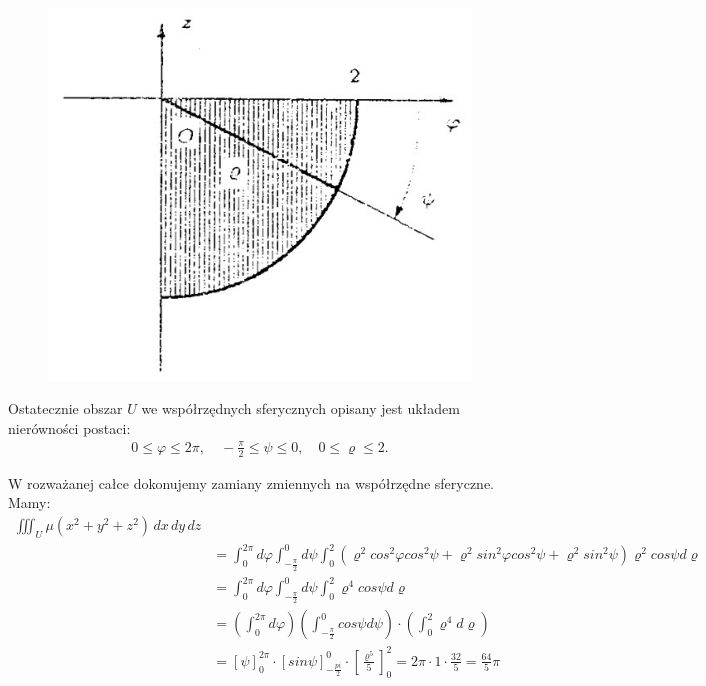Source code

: \documentclass[12pt]{article}
\begin{document}
    \begin{figure}[H]
        \includegraphics[width=\linewidth/2]{28_2b.jpg}
    \end{figure}
    
    Ostatecznie obszar $U$ we współrzędnych sferycznych opisany jest układem nierówności postaci:
    \begin{align*}
        0 \leq \varphi \leq 2\pi, \quad -\frac{\pi}{2}\leq \psi \leq 0, \quad 0 \leq \varrho \leq 2.
    \end{align*}
    
    W rozważanej całce dokonujemy zamiany zmiennych na współrzędne sferyczne. Mamy:
    \begin{align*}
        \iiint_U \mu(x^2+y^2+z^2) \,dx\,dy\,dz
        \\ &= \int_{0}^{2\pi} d\varphi \int_{-\frac{\pi}{2}}^{0} d\psi \int_{0}^{2} (\varrho^2 cos^2\varphi cos^2\psi+\varrho^2sin^2\varphi cos^2\psi + \varrho^2sin^2\psi) \varrho^2cos\psi d\varrho 
        \\ &= \int_{0}^{2\pi} d\varphi \int_{-\frac{\pi}{2}}^{0} d\psi \int_{0}^{2} \varrho^4cos\psi d\varrho
        \\ &= \left(\int_{0}^{2\pi} d\varphi\right) \left(\int_{-\frac{\pi}{2}}^{0} cos\psi d\psi\right)\cdot \left(\int_{0}^{2} \varrho^4 d\varrho \right)
        \\ &= \left[\psi\right]_0^{2\pi} \cdot \left[sin\psi\right]_{-\frac{pi}{2}}^0 \cdot \left[\frac{\varrho ^5}{5}\right]_0^2 = 2\pi \cdot 1 \cdot \frac{32}{5}=\frac{64}{5}\pi
    \end{align*}
    
\end{document}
━━━━━━━━━━
→ **What to do**:
Each entry above must be restated word for word; the pictures stay out of the copy.

→ **Exercise answer**:
Source code

: \documentclass[12pt]{article}
\begin{document}
    \begin{figure}[H]
        \includegraphics[width=\linewidth/2]{28_2b.jpg}
    \end{figure}
    
    Ostatecznie obszar $U$ we współrzędnych sferycznych opisany jest układem nierówności postaci:
    \begin{align*}
        0 \leq \varphi \leq 2\pi, \quad -\frac{\pi}{2}\leq \psi \leq 0, \quad 0 \leq \varrho \leq 2.
    \end{align*}
    
    W rozważanej całce dokonujemy zamiany zmiennych na współrzędne sferyczne. Mamy:
    \begin{align*}
        \iiint_U \mu(x^2+y^2+z^2) \,dx\,dy\,dz
        \\ &= \int_{0}^{2\pi} d\varphi \int_{-\frac{\pi}{2}}^{0} d\psi \int_{0}^{2} (\varrho^2 cos^2\varphi cos^2\psi+\varrho^2sin^2\varphi cos^2\psi + \varrho^2sin^2\psi) \varrho^2cos\psi d\varrho 
        \\ &= \int_{0}^{2\pi} d\varphi \int_{-\frac{\pi}{2}}^{0} d\psi \int_{0}^{2} \varrho^4cos\psi d\varrho
        \\ &= \left(\int_{0}^{2\pi} d\varphi\right) \left(\int_{-\frac{\pi}{2}}^{0} cos\psi d\psi\right)\cdot \left(\int_{0}^{2} \varrho^4 d\varrho \right)
        \\ &= \left[\psi\right]_0^{2\pi} \cdot \left[sin\psi\right]_{-\frac{pi}{2}}^0 \cdot \left[\frac{\varrho ^5}{5}\right]_0^2 = 2\pi \cdot 1 \cdot \frac{32}{5}=\frac{64}{5}\pi
    \end{align*}
    
\end{document}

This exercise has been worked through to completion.